# EXERCISE DETAILS
On how many lines of the records below does the string "switching" appear? Reply with only the number.

# SOURCE DATA
########################################
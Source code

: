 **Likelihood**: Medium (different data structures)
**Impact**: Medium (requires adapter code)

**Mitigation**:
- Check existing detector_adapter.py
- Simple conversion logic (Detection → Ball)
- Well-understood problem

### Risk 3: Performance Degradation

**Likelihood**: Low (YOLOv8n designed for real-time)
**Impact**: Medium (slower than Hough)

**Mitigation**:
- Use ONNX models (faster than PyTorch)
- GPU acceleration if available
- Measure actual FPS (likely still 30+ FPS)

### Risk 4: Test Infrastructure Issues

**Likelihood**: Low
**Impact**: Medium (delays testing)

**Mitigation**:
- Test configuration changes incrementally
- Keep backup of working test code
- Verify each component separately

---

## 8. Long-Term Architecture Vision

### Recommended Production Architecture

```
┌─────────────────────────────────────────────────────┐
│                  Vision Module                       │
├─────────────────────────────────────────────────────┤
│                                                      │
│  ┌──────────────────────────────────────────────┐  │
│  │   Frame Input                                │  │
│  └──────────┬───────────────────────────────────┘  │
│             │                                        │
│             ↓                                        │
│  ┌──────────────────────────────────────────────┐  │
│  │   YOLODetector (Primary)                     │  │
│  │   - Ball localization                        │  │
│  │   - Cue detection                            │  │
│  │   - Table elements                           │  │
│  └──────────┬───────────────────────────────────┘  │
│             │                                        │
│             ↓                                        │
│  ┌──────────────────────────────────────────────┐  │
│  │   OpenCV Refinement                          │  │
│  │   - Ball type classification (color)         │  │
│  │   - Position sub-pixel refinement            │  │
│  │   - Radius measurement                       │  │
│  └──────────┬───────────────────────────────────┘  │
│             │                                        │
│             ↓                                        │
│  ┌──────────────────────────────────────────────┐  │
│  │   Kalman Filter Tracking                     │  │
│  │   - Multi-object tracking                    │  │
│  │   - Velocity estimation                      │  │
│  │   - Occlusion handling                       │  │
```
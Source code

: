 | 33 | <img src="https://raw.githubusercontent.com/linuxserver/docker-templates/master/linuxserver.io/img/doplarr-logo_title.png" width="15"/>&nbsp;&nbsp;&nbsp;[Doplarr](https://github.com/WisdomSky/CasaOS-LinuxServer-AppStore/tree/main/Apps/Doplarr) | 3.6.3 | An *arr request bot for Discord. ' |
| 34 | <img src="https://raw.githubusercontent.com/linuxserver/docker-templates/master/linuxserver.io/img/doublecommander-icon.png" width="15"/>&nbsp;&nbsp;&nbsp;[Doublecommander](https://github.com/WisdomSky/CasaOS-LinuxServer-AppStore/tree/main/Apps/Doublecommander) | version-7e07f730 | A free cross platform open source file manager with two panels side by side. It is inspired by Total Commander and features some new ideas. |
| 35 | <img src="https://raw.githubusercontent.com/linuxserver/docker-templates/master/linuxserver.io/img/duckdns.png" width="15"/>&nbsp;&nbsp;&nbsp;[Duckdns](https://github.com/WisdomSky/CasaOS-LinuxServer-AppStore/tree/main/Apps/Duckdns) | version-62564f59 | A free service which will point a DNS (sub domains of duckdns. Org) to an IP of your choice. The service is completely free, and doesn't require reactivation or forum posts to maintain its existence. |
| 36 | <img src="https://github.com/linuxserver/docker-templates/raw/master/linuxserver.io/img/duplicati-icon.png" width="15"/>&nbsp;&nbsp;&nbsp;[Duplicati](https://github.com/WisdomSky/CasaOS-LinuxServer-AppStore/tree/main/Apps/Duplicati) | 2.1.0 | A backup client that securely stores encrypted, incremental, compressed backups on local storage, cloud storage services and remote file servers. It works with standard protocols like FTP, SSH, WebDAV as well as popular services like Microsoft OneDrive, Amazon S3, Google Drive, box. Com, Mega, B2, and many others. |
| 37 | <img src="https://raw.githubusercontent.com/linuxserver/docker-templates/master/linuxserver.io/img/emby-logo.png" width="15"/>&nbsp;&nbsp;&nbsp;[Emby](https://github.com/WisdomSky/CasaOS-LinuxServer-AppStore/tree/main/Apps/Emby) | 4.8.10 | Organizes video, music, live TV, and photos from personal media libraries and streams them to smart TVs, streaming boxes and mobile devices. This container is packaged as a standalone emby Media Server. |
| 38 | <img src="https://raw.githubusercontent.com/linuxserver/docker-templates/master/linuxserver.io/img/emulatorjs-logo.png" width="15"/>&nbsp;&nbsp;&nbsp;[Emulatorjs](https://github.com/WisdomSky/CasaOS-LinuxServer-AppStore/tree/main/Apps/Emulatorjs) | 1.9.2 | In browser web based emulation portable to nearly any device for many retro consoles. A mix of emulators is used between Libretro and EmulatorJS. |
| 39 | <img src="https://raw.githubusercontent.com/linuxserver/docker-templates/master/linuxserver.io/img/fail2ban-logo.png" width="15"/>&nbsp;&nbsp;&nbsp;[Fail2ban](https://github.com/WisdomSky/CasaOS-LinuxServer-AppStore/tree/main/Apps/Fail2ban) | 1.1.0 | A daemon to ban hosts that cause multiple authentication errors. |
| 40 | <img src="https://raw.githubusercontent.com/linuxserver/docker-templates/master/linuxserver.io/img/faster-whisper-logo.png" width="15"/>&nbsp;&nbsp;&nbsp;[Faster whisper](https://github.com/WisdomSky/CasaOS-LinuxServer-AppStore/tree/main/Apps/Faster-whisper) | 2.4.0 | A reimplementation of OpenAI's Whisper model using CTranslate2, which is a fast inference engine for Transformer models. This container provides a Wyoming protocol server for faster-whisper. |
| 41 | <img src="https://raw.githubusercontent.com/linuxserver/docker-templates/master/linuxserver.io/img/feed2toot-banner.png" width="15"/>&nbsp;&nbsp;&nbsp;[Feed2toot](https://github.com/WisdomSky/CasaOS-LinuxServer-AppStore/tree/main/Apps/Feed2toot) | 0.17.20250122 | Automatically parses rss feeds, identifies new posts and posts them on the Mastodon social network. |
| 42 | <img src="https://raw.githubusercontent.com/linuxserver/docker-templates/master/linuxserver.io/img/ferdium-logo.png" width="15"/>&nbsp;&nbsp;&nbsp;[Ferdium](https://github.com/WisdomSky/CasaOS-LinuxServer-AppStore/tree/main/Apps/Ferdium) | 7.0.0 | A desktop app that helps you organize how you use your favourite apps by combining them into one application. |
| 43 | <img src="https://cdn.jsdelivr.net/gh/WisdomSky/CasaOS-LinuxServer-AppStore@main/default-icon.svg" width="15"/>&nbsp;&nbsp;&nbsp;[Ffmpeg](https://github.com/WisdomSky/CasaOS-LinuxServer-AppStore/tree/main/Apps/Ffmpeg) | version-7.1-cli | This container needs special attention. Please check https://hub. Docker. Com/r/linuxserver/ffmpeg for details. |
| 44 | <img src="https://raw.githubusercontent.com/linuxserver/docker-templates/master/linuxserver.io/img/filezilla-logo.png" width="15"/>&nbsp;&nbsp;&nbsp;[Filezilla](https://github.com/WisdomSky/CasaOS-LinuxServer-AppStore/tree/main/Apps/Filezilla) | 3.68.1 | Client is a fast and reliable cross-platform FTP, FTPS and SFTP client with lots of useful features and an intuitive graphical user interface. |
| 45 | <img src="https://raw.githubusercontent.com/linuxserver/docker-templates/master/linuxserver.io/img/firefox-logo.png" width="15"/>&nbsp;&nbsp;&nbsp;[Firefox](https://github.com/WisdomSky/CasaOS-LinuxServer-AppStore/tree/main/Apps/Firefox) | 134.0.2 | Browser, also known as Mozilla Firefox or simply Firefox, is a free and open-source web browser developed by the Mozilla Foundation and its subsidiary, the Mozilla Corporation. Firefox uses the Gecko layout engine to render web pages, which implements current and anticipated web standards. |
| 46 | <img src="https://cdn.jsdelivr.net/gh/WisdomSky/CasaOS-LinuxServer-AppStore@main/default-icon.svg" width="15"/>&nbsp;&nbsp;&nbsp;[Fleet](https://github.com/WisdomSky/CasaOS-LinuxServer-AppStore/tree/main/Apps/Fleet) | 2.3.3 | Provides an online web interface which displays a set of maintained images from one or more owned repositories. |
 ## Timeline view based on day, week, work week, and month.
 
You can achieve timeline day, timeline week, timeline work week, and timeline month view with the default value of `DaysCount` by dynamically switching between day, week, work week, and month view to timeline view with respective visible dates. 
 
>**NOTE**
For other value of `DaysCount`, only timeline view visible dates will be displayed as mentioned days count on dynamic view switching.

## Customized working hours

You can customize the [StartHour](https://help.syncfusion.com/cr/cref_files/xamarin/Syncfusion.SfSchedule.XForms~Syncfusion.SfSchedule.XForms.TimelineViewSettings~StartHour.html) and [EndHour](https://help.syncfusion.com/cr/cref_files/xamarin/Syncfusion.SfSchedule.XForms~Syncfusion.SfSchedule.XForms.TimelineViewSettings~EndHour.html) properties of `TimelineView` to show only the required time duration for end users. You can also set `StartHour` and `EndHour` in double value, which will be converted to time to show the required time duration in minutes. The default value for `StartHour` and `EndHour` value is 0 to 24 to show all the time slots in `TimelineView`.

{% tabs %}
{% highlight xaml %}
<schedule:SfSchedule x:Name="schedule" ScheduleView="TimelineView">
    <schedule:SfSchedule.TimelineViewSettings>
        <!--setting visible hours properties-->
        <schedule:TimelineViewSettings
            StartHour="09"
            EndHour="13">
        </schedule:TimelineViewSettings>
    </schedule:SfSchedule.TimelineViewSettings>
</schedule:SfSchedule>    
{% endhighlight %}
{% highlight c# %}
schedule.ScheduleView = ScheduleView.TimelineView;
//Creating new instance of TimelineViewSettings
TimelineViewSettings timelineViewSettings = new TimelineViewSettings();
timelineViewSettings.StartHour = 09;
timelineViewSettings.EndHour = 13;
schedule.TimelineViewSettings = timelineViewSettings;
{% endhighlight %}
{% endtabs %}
########################################
# WRITTEN ANSWER
2